We then had a large overhead window in which we had to look outside for experiments related to stellar astronomy and air glow, with sophisticated spectrometers to look at the air glow layer and see just what wavelength it was coming back. So you could see this line comes from hydrogen or oxygen and nitrogen, more likely, to see what the wavelength and intensity of those lines associated with the atoms and molecules might be.

 

Comparing training and preparation for a Space Shuttle mission and that of Skylab, actually they were somewhat similar. There were fewer disciplines represented on Skylab, and so we did not have to travel as far to talk with the principal investigators on Skylab. But on Spacelab, the investigators were all over the world, because this was an international flight.
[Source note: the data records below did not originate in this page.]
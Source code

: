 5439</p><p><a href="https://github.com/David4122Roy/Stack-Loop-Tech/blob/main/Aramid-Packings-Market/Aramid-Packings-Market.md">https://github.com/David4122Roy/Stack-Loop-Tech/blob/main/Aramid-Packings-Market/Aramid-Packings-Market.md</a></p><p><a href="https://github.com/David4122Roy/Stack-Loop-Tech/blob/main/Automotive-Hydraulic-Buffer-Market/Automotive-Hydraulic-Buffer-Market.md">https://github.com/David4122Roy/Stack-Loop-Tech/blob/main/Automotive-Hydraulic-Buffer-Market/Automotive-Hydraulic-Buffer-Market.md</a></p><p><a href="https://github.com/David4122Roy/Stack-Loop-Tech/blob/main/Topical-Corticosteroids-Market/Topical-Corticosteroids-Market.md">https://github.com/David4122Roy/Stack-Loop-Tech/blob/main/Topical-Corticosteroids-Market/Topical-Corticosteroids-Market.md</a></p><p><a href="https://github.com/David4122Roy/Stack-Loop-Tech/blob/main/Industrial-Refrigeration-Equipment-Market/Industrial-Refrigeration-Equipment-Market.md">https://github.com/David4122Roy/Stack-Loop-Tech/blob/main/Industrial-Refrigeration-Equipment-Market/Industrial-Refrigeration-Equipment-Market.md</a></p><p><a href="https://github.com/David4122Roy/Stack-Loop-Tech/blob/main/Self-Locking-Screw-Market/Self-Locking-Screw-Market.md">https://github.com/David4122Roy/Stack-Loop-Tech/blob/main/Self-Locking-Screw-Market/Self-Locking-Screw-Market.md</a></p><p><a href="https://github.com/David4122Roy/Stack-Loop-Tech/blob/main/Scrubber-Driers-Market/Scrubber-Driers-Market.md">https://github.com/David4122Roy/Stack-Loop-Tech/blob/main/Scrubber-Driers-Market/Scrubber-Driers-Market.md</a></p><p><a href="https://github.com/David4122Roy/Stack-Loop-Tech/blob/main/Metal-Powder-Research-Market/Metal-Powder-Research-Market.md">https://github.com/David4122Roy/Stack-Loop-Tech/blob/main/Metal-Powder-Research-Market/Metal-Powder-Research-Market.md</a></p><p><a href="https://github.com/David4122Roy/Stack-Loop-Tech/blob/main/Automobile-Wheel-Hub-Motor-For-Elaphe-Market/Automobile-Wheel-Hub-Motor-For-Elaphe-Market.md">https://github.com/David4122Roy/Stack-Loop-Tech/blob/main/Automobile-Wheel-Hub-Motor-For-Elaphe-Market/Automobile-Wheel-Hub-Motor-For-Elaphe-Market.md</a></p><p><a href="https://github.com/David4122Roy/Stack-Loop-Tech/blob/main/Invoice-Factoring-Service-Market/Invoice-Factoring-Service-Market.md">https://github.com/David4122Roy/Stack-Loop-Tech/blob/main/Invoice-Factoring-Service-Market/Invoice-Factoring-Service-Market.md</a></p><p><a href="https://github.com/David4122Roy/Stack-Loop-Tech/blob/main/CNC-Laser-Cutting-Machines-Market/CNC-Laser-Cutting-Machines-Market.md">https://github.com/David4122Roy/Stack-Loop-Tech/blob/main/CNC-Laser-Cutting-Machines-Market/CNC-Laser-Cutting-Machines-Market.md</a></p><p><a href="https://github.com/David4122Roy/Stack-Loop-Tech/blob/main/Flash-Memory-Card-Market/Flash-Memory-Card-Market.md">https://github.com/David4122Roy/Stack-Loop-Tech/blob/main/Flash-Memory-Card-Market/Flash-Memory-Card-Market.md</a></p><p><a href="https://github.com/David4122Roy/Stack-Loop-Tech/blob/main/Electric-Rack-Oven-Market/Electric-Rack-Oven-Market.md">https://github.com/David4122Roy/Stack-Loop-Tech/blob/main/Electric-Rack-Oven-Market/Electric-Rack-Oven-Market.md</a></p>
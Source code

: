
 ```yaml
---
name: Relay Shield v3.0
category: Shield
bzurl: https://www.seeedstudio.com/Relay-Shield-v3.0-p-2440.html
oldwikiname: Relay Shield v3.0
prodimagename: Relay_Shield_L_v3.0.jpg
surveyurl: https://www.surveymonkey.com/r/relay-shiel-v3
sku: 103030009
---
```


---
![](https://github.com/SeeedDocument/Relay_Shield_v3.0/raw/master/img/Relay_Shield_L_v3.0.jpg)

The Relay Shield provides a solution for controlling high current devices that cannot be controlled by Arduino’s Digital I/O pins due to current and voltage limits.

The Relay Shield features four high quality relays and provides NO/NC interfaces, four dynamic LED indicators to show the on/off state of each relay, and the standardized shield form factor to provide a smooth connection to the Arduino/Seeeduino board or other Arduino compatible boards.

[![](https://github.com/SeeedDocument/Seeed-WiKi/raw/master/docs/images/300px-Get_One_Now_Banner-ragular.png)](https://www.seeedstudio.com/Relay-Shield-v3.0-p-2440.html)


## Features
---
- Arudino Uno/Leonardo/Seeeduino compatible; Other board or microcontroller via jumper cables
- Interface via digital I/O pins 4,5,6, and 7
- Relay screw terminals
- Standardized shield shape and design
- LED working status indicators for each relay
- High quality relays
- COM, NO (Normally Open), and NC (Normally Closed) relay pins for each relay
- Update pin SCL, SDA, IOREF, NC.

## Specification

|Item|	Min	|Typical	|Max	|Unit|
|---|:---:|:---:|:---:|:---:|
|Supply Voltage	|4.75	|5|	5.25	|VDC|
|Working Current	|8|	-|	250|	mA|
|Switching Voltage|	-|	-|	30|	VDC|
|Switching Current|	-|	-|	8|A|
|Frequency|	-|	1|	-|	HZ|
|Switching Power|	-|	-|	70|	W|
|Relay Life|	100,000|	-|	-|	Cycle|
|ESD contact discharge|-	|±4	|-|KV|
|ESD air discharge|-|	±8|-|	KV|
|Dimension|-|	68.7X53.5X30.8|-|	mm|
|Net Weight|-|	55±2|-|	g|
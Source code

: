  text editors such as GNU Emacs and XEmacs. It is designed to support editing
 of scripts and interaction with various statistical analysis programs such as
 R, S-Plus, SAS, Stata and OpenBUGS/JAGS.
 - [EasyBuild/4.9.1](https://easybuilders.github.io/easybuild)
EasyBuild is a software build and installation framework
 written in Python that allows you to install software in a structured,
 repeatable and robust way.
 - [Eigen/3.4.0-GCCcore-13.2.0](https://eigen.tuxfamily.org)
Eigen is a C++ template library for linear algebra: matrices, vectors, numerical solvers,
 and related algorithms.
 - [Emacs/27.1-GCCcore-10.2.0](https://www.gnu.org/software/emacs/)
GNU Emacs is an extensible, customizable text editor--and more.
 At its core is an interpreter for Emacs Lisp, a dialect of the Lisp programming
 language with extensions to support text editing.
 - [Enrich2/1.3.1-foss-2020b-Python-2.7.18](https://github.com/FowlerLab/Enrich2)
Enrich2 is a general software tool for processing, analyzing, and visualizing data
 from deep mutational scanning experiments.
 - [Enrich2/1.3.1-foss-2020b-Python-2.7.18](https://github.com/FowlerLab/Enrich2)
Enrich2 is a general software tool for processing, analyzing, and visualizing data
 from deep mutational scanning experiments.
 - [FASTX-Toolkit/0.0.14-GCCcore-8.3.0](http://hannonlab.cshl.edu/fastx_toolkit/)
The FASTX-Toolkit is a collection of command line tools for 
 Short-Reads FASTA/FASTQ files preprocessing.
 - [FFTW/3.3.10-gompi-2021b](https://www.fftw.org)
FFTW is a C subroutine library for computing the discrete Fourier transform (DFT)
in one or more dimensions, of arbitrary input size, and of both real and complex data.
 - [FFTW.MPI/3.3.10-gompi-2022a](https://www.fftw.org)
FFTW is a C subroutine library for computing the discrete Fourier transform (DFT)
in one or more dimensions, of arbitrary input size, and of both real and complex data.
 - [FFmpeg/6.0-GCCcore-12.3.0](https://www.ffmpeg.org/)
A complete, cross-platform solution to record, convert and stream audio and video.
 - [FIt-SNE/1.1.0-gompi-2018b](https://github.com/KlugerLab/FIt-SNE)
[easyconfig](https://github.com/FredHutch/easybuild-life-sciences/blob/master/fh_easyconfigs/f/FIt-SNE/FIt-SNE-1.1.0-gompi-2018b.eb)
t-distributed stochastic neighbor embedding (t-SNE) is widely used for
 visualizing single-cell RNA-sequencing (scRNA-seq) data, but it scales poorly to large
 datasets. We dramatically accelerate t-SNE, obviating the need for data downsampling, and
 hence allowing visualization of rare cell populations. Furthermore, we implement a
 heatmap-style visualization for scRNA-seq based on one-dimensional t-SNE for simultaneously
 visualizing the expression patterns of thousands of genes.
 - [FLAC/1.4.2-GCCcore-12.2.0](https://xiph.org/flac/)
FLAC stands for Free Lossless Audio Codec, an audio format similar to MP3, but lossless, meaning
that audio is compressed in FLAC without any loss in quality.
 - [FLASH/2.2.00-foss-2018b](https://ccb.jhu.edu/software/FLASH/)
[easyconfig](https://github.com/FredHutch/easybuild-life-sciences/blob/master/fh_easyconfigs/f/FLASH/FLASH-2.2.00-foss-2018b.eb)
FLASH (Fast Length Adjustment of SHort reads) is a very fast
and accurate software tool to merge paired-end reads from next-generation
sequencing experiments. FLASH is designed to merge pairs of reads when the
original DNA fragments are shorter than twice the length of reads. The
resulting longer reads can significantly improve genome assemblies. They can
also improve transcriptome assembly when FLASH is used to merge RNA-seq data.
We had the first foreign national to fly with us on Spacelab 1, Ulf Merbold. A lot of the fluid physics rack and much of the material science was designed and built in Europe. The principal investigators were in Europe.

 

So we were continually traveling all over the world to see the investigators in their home laboratories where they had the instruments similar to what we were going to be doing in space, and to learn what it was they were looking for, to understand better the objectives of their experiments.

 

Also, the Japanese had a very interesting experiment. It had to do with electron beam emission. So we had to take a number of trips to Japan, as well as them coming to the US to explore the conduct of their experiments. I feel so fortunate to have had the chance to work in all of these different disciplines with the real world’s experts, and to learn from them.

 

On Skylab, my commander was Alan Bean. On my second flight, John Young, who was the commander of Spacelab-1, is not an Alan Bean. He’s motivated differently, different personality, standard sort of a prototypical test pilot. He was a little concerned about, bringing in the first foreign national. How well is that going to work?

 

It turned out it worked extremely well, for which I give John Young a lot of credit. I really enjoyed having John as the commander of our flight. And I think after we came back he had no better friend on board our flight than Ulf Merbold. They still often talk. Whenever Ulf comes back, I think they get together for dinner. So we got along extremely well.

 

On Spacelab-1, one of our first experiments had to do with a rotating dome, which would be taking a picture of your eye as it sort of twisted a little bit. That camera, the apparatus to which it was mounted, broke very early in the flight. And to get these pictures properly required thousands and thousands of frames of photographs on a very nice format camera, special camera.

 

After the frame apparatus broke, all of this film and camera was sitting there without any particular use, so John Young helped find a use for that. He took the camera and all of these rolls of film up to the flight deck. I think he spent a major fraction of the flight taking pictures out that left-hand window with this nice format camera. He was very willing to let anybody else come up there and have that seat and take the pictures of the things that you thought were interesting or valuable and so forth.

 

John really jumped in and assisted in the conduct of the science, and I think before flight there was some little concern about that, that whether or not a standard prototypical test pilot would enjoy and participate. But we all really enjoyed having him on board. He did his share, as did the rest of us. I worked with Byron Lichtenberg on my flight. He is still a very close friend of mine. We were working on two shifts there, so three of us together, then three on the other shift, although we overlapped quite a bit. So we would often still get together. Good bunch of people to fly with.

 

It was a little hard to tell when you came back (if the flight was successful), but when we came down and landed, of course, like a glider, I remember going in the van, being picked up by George Abbey and he said, “Well, the science community is very happy.” So that was the clue we had. But when George was willing to tell us that, I was very pleased.